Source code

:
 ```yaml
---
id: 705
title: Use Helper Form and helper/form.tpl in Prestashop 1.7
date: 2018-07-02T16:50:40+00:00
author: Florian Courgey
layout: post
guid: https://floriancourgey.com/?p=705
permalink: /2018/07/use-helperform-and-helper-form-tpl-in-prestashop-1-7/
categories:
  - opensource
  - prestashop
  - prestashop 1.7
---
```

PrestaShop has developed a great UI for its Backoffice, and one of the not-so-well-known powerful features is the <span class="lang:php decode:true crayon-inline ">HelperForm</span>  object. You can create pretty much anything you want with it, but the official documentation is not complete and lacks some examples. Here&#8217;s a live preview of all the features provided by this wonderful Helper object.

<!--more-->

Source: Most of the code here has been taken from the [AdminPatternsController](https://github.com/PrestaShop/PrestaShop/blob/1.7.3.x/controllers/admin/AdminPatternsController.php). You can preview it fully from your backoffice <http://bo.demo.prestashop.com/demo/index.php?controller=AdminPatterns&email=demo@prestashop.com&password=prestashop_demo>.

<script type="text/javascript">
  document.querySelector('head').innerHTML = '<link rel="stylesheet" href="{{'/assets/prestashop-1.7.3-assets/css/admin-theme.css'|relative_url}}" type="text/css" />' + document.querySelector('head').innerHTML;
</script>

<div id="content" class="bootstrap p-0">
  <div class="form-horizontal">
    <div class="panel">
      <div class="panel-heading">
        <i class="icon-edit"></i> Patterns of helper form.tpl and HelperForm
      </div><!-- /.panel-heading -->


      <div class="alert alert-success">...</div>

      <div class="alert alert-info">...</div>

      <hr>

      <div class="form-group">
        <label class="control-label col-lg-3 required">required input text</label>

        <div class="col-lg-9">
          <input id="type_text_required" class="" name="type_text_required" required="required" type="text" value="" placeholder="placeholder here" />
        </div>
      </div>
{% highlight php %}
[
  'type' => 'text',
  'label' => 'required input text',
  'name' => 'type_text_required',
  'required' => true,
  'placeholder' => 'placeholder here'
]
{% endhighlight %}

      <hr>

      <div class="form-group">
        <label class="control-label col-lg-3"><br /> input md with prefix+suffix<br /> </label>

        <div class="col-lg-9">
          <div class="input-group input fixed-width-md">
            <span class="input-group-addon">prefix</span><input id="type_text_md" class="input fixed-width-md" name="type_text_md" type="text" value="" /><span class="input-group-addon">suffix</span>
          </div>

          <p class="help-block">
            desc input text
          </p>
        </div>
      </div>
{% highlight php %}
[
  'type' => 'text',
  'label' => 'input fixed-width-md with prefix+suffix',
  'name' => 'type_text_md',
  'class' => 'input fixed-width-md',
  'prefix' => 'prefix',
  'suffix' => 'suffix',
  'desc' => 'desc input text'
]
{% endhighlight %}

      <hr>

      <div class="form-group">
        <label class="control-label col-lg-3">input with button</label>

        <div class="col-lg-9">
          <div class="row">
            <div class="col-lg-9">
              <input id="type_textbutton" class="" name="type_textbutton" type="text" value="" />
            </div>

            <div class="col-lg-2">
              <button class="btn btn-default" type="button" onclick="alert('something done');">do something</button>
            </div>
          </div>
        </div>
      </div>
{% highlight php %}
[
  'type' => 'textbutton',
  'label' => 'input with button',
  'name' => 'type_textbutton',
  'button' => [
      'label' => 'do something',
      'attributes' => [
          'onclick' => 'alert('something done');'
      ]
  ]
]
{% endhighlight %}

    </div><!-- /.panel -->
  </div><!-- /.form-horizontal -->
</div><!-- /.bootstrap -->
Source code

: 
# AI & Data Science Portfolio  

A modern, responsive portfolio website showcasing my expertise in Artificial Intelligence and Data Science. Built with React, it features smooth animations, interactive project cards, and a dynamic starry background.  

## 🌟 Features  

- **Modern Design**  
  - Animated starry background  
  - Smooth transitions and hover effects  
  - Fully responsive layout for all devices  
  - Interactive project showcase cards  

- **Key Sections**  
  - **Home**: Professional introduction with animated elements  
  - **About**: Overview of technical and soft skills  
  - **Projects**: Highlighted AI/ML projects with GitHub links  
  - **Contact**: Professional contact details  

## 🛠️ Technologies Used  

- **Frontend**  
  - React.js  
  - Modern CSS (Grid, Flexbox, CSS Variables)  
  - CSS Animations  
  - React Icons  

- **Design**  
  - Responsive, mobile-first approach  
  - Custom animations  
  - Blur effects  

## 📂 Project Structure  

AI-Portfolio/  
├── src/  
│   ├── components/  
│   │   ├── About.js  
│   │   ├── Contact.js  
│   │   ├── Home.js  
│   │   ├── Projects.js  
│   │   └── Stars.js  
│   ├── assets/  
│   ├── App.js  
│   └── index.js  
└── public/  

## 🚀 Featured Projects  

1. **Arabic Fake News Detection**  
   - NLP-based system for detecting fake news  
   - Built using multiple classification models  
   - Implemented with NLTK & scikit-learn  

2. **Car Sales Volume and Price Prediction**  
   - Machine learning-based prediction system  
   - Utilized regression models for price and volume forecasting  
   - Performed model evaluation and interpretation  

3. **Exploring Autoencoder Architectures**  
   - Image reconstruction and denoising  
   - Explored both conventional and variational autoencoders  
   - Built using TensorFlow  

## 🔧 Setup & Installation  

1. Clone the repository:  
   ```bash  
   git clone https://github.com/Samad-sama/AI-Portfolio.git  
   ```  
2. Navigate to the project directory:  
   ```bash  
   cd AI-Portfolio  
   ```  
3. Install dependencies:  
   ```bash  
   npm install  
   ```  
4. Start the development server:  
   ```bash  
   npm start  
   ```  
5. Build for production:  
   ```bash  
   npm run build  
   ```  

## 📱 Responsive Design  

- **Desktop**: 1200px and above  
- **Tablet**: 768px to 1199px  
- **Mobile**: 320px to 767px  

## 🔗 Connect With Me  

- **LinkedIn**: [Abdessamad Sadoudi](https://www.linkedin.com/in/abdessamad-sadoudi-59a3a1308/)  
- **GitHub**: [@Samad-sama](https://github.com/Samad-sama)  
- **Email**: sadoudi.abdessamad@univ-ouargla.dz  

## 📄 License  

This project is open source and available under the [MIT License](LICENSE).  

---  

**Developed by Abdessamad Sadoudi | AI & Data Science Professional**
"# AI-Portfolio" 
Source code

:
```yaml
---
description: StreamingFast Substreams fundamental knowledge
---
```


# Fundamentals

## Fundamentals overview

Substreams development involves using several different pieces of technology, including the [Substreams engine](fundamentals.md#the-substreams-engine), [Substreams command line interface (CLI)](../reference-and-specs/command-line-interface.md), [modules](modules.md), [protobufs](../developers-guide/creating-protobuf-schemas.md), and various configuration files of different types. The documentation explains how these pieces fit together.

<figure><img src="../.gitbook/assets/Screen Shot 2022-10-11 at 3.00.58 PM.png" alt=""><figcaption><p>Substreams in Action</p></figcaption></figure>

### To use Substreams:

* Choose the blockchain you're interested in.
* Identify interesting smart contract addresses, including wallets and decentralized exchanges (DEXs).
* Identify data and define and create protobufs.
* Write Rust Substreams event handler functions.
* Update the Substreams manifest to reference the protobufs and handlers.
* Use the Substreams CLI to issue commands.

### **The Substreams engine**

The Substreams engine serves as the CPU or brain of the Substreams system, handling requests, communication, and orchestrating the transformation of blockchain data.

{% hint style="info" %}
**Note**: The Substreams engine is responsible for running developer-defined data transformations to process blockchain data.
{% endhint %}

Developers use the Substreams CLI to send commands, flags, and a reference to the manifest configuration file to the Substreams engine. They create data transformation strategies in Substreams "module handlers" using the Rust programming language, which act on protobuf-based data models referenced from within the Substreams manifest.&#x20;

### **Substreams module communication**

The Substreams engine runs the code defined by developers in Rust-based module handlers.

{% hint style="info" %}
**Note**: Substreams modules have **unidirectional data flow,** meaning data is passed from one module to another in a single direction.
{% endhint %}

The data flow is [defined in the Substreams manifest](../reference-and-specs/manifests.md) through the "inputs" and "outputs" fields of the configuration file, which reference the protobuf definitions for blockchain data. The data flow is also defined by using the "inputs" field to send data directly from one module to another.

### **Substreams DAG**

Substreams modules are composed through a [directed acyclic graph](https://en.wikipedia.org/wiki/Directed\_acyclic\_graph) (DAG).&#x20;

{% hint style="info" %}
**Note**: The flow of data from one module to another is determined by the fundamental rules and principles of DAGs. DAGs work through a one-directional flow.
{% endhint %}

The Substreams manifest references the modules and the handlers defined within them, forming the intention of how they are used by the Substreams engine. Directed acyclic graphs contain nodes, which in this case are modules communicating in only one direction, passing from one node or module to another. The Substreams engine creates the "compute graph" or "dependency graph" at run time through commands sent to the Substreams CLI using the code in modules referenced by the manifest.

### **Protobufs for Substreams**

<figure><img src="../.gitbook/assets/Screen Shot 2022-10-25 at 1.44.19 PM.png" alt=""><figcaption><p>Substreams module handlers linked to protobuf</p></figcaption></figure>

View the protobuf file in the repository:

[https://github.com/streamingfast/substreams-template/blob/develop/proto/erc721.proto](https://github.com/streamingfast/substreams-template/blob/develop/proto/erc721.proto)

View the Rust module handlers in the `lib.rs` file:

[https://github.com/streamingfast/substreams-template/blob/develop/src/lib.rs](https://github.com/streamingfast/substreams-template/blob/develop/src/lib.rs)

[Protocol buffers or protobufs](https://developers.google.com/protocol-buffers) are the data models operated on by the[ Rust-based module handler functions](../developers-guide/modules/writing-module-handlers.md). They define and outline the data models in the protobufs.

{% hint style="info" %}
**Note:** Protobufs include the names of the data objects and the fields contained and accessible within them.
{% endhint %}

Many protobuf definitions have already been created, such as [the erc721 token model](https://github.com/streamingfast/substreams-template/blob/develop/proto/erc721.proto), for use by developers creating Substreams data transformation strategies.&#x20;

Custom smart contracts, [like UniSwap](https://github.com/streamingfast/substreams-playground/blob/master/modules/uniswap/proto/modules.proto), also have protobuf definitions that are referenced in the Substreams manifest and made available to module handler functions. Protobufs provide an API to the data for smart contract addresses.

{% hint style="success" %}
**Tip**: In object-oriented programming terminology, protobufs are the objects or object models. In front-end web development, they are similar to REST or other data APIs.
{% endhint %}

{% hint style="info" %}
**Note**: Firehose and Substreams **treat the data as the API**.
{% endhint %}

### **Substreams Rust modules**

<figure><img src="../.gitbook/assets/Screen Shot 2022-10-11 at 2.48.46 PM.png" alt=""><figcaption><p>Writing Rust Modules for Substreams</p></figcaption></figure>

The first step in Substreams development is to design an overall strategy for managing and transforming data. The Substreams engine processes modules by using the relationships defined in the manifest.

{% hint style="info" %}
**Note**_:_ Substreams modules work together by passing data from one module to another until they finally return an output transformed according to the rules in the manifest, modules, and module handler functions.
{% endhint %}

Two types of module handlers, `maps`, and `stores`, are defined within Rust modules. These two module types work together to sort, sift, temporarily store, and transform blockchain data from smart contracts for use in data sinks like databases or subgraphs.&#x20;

--------------------

### Work item
Beginning at the line with "AI-Portfolio/" and stopping after the line with "- **GitHub**: [@Samad-sama](https://github.com/Samad-sama)", please write out every line of the data above exactly and nothing else.

### Output below
AI-Portfolio/  
├── src/  
│   ├── components/  
│   │   ├── About.js  
│   │   ├── Contact.js  
│   │   ├── Home.js  
│   │   ├── Projects.js  
│   │   └── Stars.js  
│   ├── assets/  
│   ├── App.js  
│   └── index.js  
└── public/  

## 🚀 Featured Projects  

1. **Arabic Fake News Detection**  
   - NLP-based system for detecting fake news  
   - Built using multiple classification models  
   - Implemented with NLTK & scikit-learn  

2. **Car Sales Volume and Price Prediction**  
   - Machine learning-based prediction system  
   - Utilized regression models for price and volume forecasting  
   - Performed model evaluation and interpretation  

3. **Exploring Autoencoder Architectures**  
   - Image reconstruction and denoising  
   - Explored both conventional and variational autoencoders  
   - Built using TensorFlow  

## 🔧 Setup & Installation  

1. Clone the repository:  
   ```bash  
   git clone https://github.com/Samad-sama/AI-Portfolio.git  
   ```  
2. Navigate to the project directory:  
   ```bash  
   cd AI-Portfolio  
   ```  
3. Install dependencies:  
   ```bash  
   npm install  
   ```  
4. Start the development server:  
   ```bash  
   npm start  
   ```  
5. Build for production:  
   ```bash  
   npm run build  
   ```  

## 📱 Responsive Design  

- **Desktop**: 1200px and above  
- **Tablet**: 768px to 1199px  
- **Mobile**: 320px to 767px  

## 🔗 Connect With Me  

- **LinkedIn**: [Abdessamad Sadoudi](https://www.linkedin.com/in/abdessamad-sadoudi-59a3a1308/)  
- **GitHub**: [@Samad-sama](https://github.com/Samad-sama)  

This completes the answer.